Я смотрел на них, я видел их ясно, но мой разум сознавал, что за ними скрывается нечто ему не подвластное, что они вроде находящихся от нас слишком далеко предметов: как ни стараемся мы до них дотянуться, а все же в лучшем случае нам удается на мгновенье коснуться их оболочки. Мы делаем передышку только для того, чтобы размахнуться и еще дальше вытянуть руку. Но для того, чтобы мой разум мог собраться с силами, взять разбег, мне надо было остаться один на один с самим собой. Мне хотелось свернуть с дороги, как на прогулках по направлению к Германту, когда я обособлялся от родных. Мне даже казалось, что я должен свернуть. Я знал это особое наслаждение, которое, правда, требует работы мысли, но по сравнению с которым приятность безделья, склоняющая вас лишить себя наслаждения, представляется нестоящей» (М. Пруст, «Под сенью девушек в цвету», пер. с франц. Н. Любимова).
164
Засеикому тоже было далеко до Пруста. — Эко явно цитирует по Оливеру Саксу.
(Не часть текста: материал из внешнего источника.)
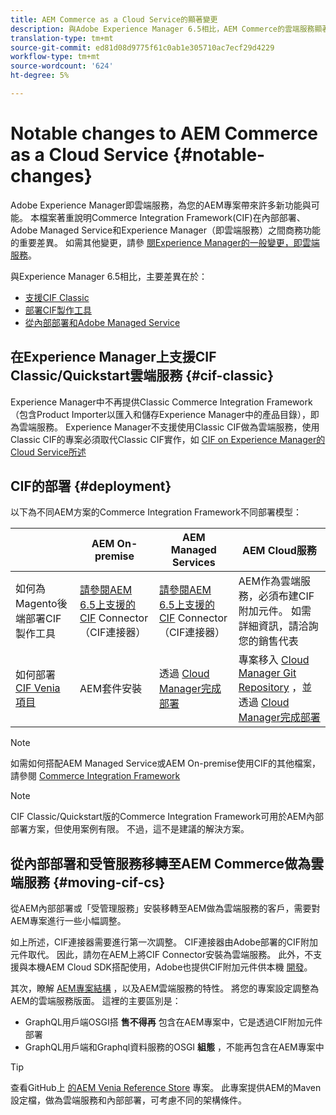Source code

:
 ```yaml
---
title: AEM Commerce as a Cloud Service的顯著變更
description: 與Adobe Experience Manager 6.5相比，AEM Commerce的雲端服務顯著變更。
translation-type: tm+mt
source-git-commit: ed81d08d9775f61c0ab1e305710ac7ecf29d4229
workflow-type: tm+mt
source-wordcount: '624'
ht-degree: 5%

---
```



# Notable changes to AEM Commerce as a Cloud Service {#notable-changes}

Adobe Experience Manager即雲端服務，為您的AEM專案帶來許多新功能與可能。 本檔案著重說明Commerce Integration Framework(CIF)在內部部署、Adobe Managed Service和Experience Manager（即雲端服務）之間商務功能的重要差異。 如需其他變更，請參 [閱Experience Manager的一般變更，即雲端服務](/help/release-notes/aem-cloud-changes.md)。

與Experience Manager 6.5相比，主要差異在於：
* [支援CIF Classic](#cif-classic)
* [部署CIF製作工具](#cif-tools)
* [從內部部署和Adobe Managed Service](#moving-cif-cs)

## 在Experience Manager上支援CIF Classic/Quickstart雲端服務 {#cif-classic}

Experience Manager中不再提供Classic Commerce Integration Framework（包含Product Importer以匯入和儲存Experience Manager中的產品目錄），即為雲端服務。 Experience Manager不支援使用Classic CIF做為雲端服務，使用Classic CIF的專案必須取代Classic CIF實作，如 [CIF on Experience Manager的Cloud Service所述](https://docs.adobe.com/content/help/en/experience-manager-cloud-service/commerce/architecture/magento.html#overview)

## CIF的部署 {#deployment}

以下為不同AEM方案的Commerce Integration Framework不同部署模型：

|  | AEM On-premise | AEM Managed Services | AEM Cloud服務 |
|-------------     |-----------|-----------|-----------|
| 如何為Magento後端部署CIF製作工具 | [請參閱AEM 6.5上支援的CIF](https://github.com/adobe/commerce-cif-connector/blob/master/README.md) Connector（CIF連接器） | [請參閱AEM 6.5上支援的CIF](https://github.com/adobe/commerce-cif-connector/blob/master/README.md) Connector（CIF連接器） | AEM作為雲端服務，必須布建CIF附加元件。 如需詳細資訊，請洽詢您的銷售代表 |
| 如何部署 [CIF Venia項目](https://github.com/adobe/aem-cif-guides-venia) | AEM套件安裝 | 透過 [Cloud Manager完成部署](https://docs.adobe.com/content/help/zh-Hant/experience-manager-cloud-manager/using/introduction-to-cloud-manager.html) | 專案移入 [Cloud Manager Git Repository](https://docs.adobe.com/content/help/zh-Hant/experience-manager-cloud-service/implementing/managing-code/integrating-with-git.html) ，並透過 [Cloud Manager完成部署](https://docs.adobe.com/content/help/zh-Hant/experience-manager-cloud-service/implementing/deploying/overview.html) |

>[!NOTE]
>
>如需如何搭配AEM Managed Service或AEM On-premise使用CIF的其他檔案，請參閱 [Commerce Integration Framework](https://www.adobe.io/apis/experiencecloud/commerce-integration-framework/getting-started.html)

>[!Note]
>
>CIF Classic/Quickstart版的Commerce Integration Framework可用於AEM內部部署方案，但使用案例有限。 不過，這不是建議的解決方案。

## 從內部部署和受管服務移轉至AEM Commerce做為雲端服務 {#moving-cif-cs}

從AEM內部部署或「受管理服務」安裝移轉至AEM做為雲端服務的客戶，需要對AEM專案進行一些小幅調整。

如上所述，CIF連接器需要進行第一次調整。 CIF連接器由Adobe部署的CIF附加元件取代。 因此，請勿在AEM上將CIF Connector安裝為雲端服務。 此外，不支援與本機AEM Cloud SDK搭配使用，Adobe也提供CIF附加元件供本機 [開發](develop.md)。

其次，瞭解 [AEM專案結構](https://docs.adobe.com/content/help/zh-Hant/experience-manager-cloud-service/implementing/developing/aem-project-content-package-structure.html) ，以及AEM雲端服務的特性。 將您的專案設定調整為AEM的雲端服務版面。
這裡的主要區別是：

* GraphQL用戶端OSGI搭 **售不得再** 包含在AEM專案中，它是透過CIF附加元件部署
* GraphQL用戶端和Graphql資料服務的OSGI **組態** ，不能再包含在AEM專案中

>[!TIP]
>
>查看GitHub上 [的AEM Venia Reference Store](https://github.com/adobe/aem-cif-guides-venia) 專案。 此專案提供AEM的Maven設定檔，做為雲端服務和內部部署，可考慮不同的架構條件。
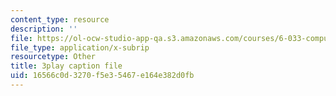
 ```yaml
---
content_type: resource
description: ''
file: https://ol-ocw-studio-app-qa.s3.amazonaws.com/courses/6-033-computer-system-engineering-spring-2018/16566c0d3270f5e35467e164e382d0fb_r2_-2KW76ec.srt
file_type: application/x-subrip
resourcetype: Other
title: 3play caption file
uid: 16566c0d-3270-f5e3-5467-e164e382d0fb
---
```


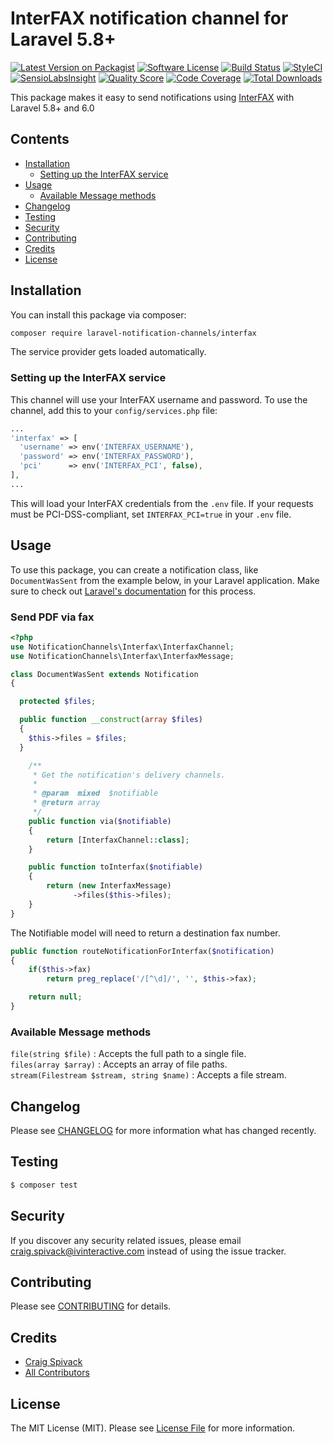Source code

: # InterFAX notification channel for Laravel 5.8+

[![Latest Version on Packagist](https://img.shields.io/packagist/v/ivinteractive/laravel-interfax-notification-channel.svg?style=flat-square)](https://packagist.org/packages/ivinteractive/laravel-interfax-notification-channel)
[![Software License](https://img.shields.io/badge/license-MIT-brightgreen.svg?style=flat-square)](LICENSE.md)
[![Build Status](https://img.shields.io/travis/ivinteractive/laravel-interfax-notification-channel/master.svg?style=flat-square)](https://travis-ci.org/ivinteractive/laravel-interfax-notification-channel)
[![StyleCI](https://styleci.io/repos/217342993/shield)](https://styleci.io/repos/217342993)
[![SensioLabsInsight](https://img.shields.io/sensiolabs/i/5c642897-a39d-4a62-8618-2880d818b101.svg?style=flat-square)](https://insight.sensiolabs.com/projects/5c642897-a39d-4a62-8618-2880d818b101)
[![Quality Score](https://img.shields.io/scrutinizer/g/ivinteractive/laravel-interfax-notification-channel.svg?style=flat-square)](https://scrutinizer-ci.com/g/ivinteractive/laravel-interfax-notification-channel)
[![Code Coverage](https://img.shields.io/scrutinizer/coverage/g/ivinteractive/laravel-interfax-notification-channel/master.svg?style=flat-square)](https://scrutinizer-ci.com/g/ivinteractive/laravel-interfax-notification-channel/?branch=master)
[![Total Downloads](https://img.shields.io/packagist/dt/ivinteractive/laravel-interfax-notification-channel.svg?style=flat-square)](https://packagist.org/packages/ivinteractive/laravel-interfax-notification-channel)

This package makes it easy to send notifications using [InterFAX](https://interfax.net) with Laravel 5.8+ and 6.0

## Contents

- [Installation](#installation)
  - [Setting up the InterFAX service](#setting-up-the-InterFAX-service)
- [Usage](#usage)
  - [Available Message methods](#available-message-methods)
- [Changelog](#changelog)
- [Testing](#testing)
- [Security](#security)
- [Contributing](#contributing)
- [Credits](#credits)
- [License](#license)


## Installation

You can install this package via composer:

```bash
composer require laravel-notification-channels/interfax
```

The service provider gets loaded automatically.

### Setting up the InterFAX service

This channel will use your InterFAX username and password. To use the channel, add this to your `config/services.php` file:

```php
...
'interfax' => [
  'username' => env('INTERFAX_USERNAME'),
  'password' => env('INTERFAX_PASSWORD'),
  'pci'      => env('INTERFAX_PCI', false),
],
...
```

This will load your InterFAX credentials from the `.env` file. If your requests must be PCI-DSS-compliant, set `INTERFAX_PCI=true` in your `.env` file.

## Usage

To use this package, you can create a notification class, like `DocumentWasSent` from the example below, in your Laravel application. Make sure to check out [Laravel's documentation](https://laravel.com/docs/master/notifications) for this process.

### Send PDF via fax

```php
<?php
use NotificationChannels\Interfax\InterfaxChannel;
use NotificationChannels\Interfax\InterfaxMessage;

class DocumentWasSent extends Notification
{

  protected $files;

  public function __construct(array $files)
  {
    $this->files = $files;
  }

    /**
     * Get the notification's delivery channels.
     *
     * @param  mixed  $notifiable
     * @return array
     */
    public function via($notifiable)
    {
        return [InterfaxChannel::class];
    }

    public function toInterfax($notifiable)
    {
        return (new InterfaxMessage)
              ->files($this->files);
    }
}
```

The Notifiable model will need to return a destination fax number.

```php
public function routeNotificationForInterfax($notification)
{
    if($this->fax)
        return preg_replace('/[^\d]/', '', $this->fax);

    return null;
}
```

### Available Message methods

`file(string $file)` : Accepts the full path to a single file.  
`files(array $array)` : Accepts an array of file paths.  
`stream(Filestream $stream, string $name)` : Accepts a file stream.

## Changelog

Please see [CHANGELOG](CHANGELOG.md) for more information what has changed recently.

## Testing

``` bash
$ composer test
```

## Security

If you discover any security related issues, please email craig.spivack@ivinteractive.com instead of using the issue tracker.

## Contributing

Please see [CONTRIBUTING](CONTRIBUTING.md) for details.

## Credits

- [Craig Spivack](https://github.com/iv-craig)
- [All Contributors](../../contributors)

## License

The MIT License (MIT). Please see [License File](LICENSE.md) for more information.
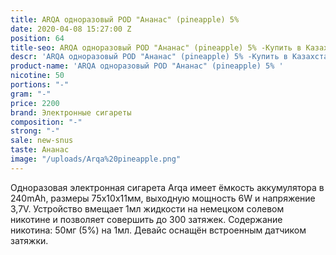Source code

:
 ```yaml
---
title: ARQA одноразовый POD "Ананас" (pineapple) 5%
date: 2020-04-08 15:27:00 Z
position: 64
title-seo: ARQA одноразовый POD "Ананас" (pineapple) 5% -Купить в Казахстане
descr: 'ARQA одноразовый POD "Ананас" (pineapple) 5% -Купить в Казахстане '
product-name: 'ARQA одноразовый POD "Ананас" (pineapple) 5% '
nicotine: 50
portions: "-"
gram: "-"
price: 2200
brand: Электронные сигареты
composition: "-"
strong: "-"
sale: new-snus
taste: Ананас
image: "/uploads/Arqa%20pineapple.png"
---
```


Одноразовая электронная сигарета Arqa имеет ёмкость аккумулятора в 240mAh, размеры 75х10х11мм, выходную мощность 6W и напряжение 3,7V. Устройство вмещает 1мл жидкости на немецком солевом никотине и позволяет совершить до 300 затяжек. Содержание никотина: 50мг (5%) на 1мл. Девайс оснащён встроенным датчиком затяжки.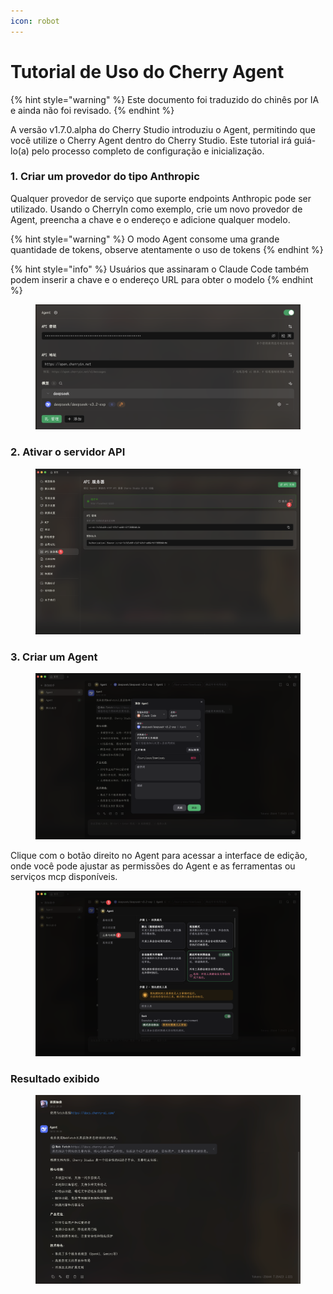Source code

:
 ```yaml
---
icon: robot
---
```

# Tutorial de Uso do Cherry Agent


{% hint style="warning" %}
Este documento foi traduzido do chinês por IA e ainda não foi revisado.
{% endhint %}




A versão v1.7.0.alpha do Cherry Studio introduziu o Agent, permitindo que você utilize o Cherry Agent dentro do Cherry Studio. Este tutorial irá guiá-lo(a) pelo processo completo de configuração e inicialização.

### 1. Criar um provedor do tipo Anthropic

Qualquer provedor de serviço que suporte endpoints Anthropic pode ser utilizado. Usando o CherryIn como exemplo, crie um novo provedor de Agent, preencha a chave e o endereço e adicione qualquer modelo.

{% hint style="warning" %}
O modo Agent consome uma grande quantidade de tokens, observe atentamente o uso de tokens
{% endhint %}

{% hint style="info" %}
Usuários que assinaram o Claude Code também podem inserir a chave e o endereço URL para obter o modelo
{% endhint %}

<figure><img src="../.gitbook/assets/CleanShot 2025-10-12 at 20.26.35@2x.png" alt=""><figcaption></figcaption></figure>

### 2. Ativar o servidor API

<figure><img src="../.gitbook/assets/CleanShot 2025-10-12 at 19.56.22@2x.png" alt=""><figcaption></figcaption></figure>

### 3. Criar um Agent

<figure><img src="../.gitbook/assets/CleanShot 2025-10-12 at 20.24.43@2x.png" alt=""><figcaption></figcaption></figure>

Clique com o botão direito no Agent para acessar a interface de edição, onde você pode ajustar as permissões do Agent e as ferramentas ou serviços mcp disponíveis.

<figure><img src="../.gitbook/assets/CleanShot 2025-10-12 at 20.25.10@2x (1).png" alt=""><figcaption></figcaption></figure>

### Resultado exibido

<figure><img src="../.gitbook/assets/CleanShot 2025-10-12 at 20.30.26@2x (1).png" alt=""><figcaption></figcaption></figure>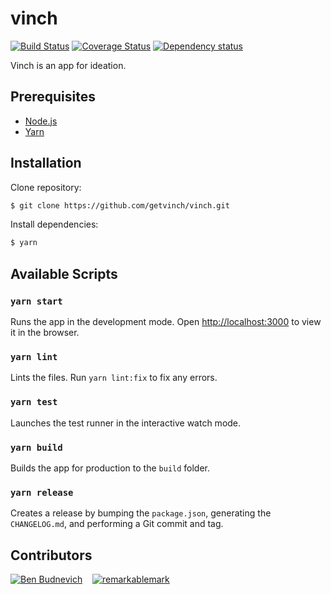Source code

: # vinch

[![Build Status](https://travis-ci.org/getvinch/vinch.svg?branch=master)](https://travis-ci.org/getvinch/vinch)
[![Coverage Status](https://coveralls.io/repos/github/getvinch/vinch/badge.svg?branch=ci-travis)](https://coveralls.io/github/getvinch/vinch?branch=ci-travis)
[![Dependency status](https://david-dm.org/getvinch/vinch.svg)](https://david-dm.org/getvinch/vinch)

Vinch is an app for ideation.

## Prerequisites

- [Node.js](https://nodejs.org/en/download/)
- [Yarn](https://yarnpkg.com/lang/en/docs/install/)

## Installation

Clone repository:

```sh
$ git clone https://github.com/getvinch/vinch.git
```

Install dependencies:

```sh
$ yarn
```

## Available Scripts

### `yarn start`

Runs the app in the development mode.
Open [http://localhost:3000](http://localhost:3000) to view it in the browser.

### `yarn lint`

Lints the files. Run `yarn lint:fix` to fix any errors.

### `yarn test`

Launches the test runner in the interactive watch mode.

### `yarn build`

Builds the app for production to the `build` folder.

### `yarn release`

Creates a release by bumping the `package.json`, generating the `CHANGELOG.md`, and performing a Git commit and tag.

## Contributors

[![Ben Budnevich](https://avatars.githubusercontent.com/u/2293095?s=50)](https://github.com/benox3) &nbsp;&nbsp;
[![remarkablemark](https://avatars.githubusercontent.com/u/10594555?s=50)](https://github.com/remarkablemark)
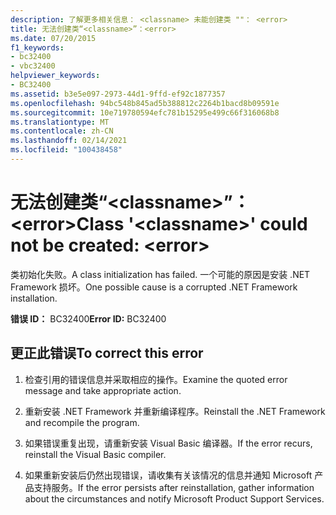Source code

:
 ```yaml
---
description: 了解更多相关信息： <classname> 未能创建类 ""： <error>
title: 无法创建类“<classname>”：<error>
ms.date: 07/20/2015
f1_keywords:
- bc32400
- vbc32400
helpviewer_keywords:
- BC32400
ms.assetid: b3e5e097-2973-44d1-9ffd-ef92c1877357
ms.openlocfilehash: 94bc548b845ad5b388812c2264b1bacd8b09591e
ms.sourcegitcommit: 10e719780594efc781b15295e499c66f316068b8
ms.translationtype: MT
ms.contentlocale: zh-CN
ms.lasthandoff: 02/14/2021
ms.locfileid: "100438458"
---
```

# <a name="class-classname-could-not-be-created-error"></a><span data-ttu-id="3a909-103">无法创建类“\<classname>”：\<error></span><span class="sxs-lookup"><span data-stu-id="3a909-103">Class '\<classname>' could not be created: \<error></span></span>

<span data-ttu-id="3a909-104">类初始化失败。</span><span class="sxs-lookup"><span data-stu-id="3a909-104">A class initialization has failed.</span></span> <span data-ttu-id="3a909-105">一个可能的原因是安装 .NET Framework 损坏。</span><span class="sxs-lookup"><span data-stu-id="3a909-105">One possible cause is a corrupted .NET Framework installation.</span></span>  
  
 <span data-ttu-id="3a909-106">**错误 ID：** BC32400</span><span class="sxs-lookup"><span data-stu-id="3a909-106">**Error ID:** BC32400</span></span>  
  
## <a name="to-correct-this-error"></a><span data-ttu-id="3a909-107">更正此错误</span><span class="sxs-lookup"><span data-stu-id="3a909-107">To correct this error</span></span>  
  
1. <span data-ttu-id="3a909-108">检查引用的错误信息并采取相应的操作。</span><span class="sxs-lookup"><span data-stu-id="3a909-108">Examine the quoted error message and take appropriate action.</span></span>  
  
2. <span data-ttu-id="3a909-109">重新安装 .NET Framework 并重新编译程序。</span><span class="sxs-lookup"><span data-stu-id="3a909-109">Reinstall the .NET Framework and recompile the program.</span></span>  
  
3. <span data-ttu-id="3a909-110">如果错误重复出现，请重新安装 Visual Basic 编译器。</span><span class="sxs-lookup"><span data-stu-id="3a909-110">If the error recurs, reinstall the Visual Basic compiler.</span></span>  
  
4. <span data-ttu-id="3a909-111">如果重新安装后仍然出现错误，请收集有关该情况的信息并通知 Microsoft 产品支持服务。</span><span class="sxs-lookup"><span data-stu-id="3a909-111">If the error persists after reinstallation, gather information about the circumstances and notify Microsoft Product Support Services.</span></span>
См. у Сакса: «Такая теория родилась во время Второй мировой войны в России совместными усилиями А. Р. Лурии (и его отца, Р. А. Лурии), Леонтьева, Анохина, Бернштейна и других. Свою новую науку они назвали нейропсихологией. Развитие этой чрезвычайно плодотворной области было делом всей жизни А. Р. Лурии; принимая во внимание ее революционную природу, можно только сожалеть, что она проникала на Запад слишком медленно. Лурия изложил свой подход двумя разными способами — научно-систематически, в основополагающей работе „Высшие корковые функции человека“, и литературно-биографически, „патографически“, в книге „Потерянный и возвращенный мир“. Эти две книги — практически образец совершенства в своей области, и все же автор не коснулся в них целого направления неврологии: в первой описываются функции, связанные с деятельностью только левого полушария мозга; у героя второй, Засецкого, также наблюдаются обширные поражения мозговой ткани левого полушария, а правое остается незатронутым. В некотором смысле всю историю неврологии и нейропсихологии можно рассматривать как историю исследования лишь одной половины мозга». Также см. у того же Оливера Сакса: «Лурия писал о Засецком, что тот полностью разучился играть в игры, но сохранил способность живого — эмоционального — воображения. Засецкий и П. жили, конечно, в мирах-антиподах, однако самое печальное различие между ними в том, что, по словам Лурии, Засецкий „боролся за возвращение утраченных способностей с неукротимым упорством обреченного“, тогда как П. ни за что не боролся: он не понимал, что именно утратил, и вообще не осознавал утраты.
Засецкий для Эко — символ борьбы, безоглядной готовности сразиться с болезнью и победить ее.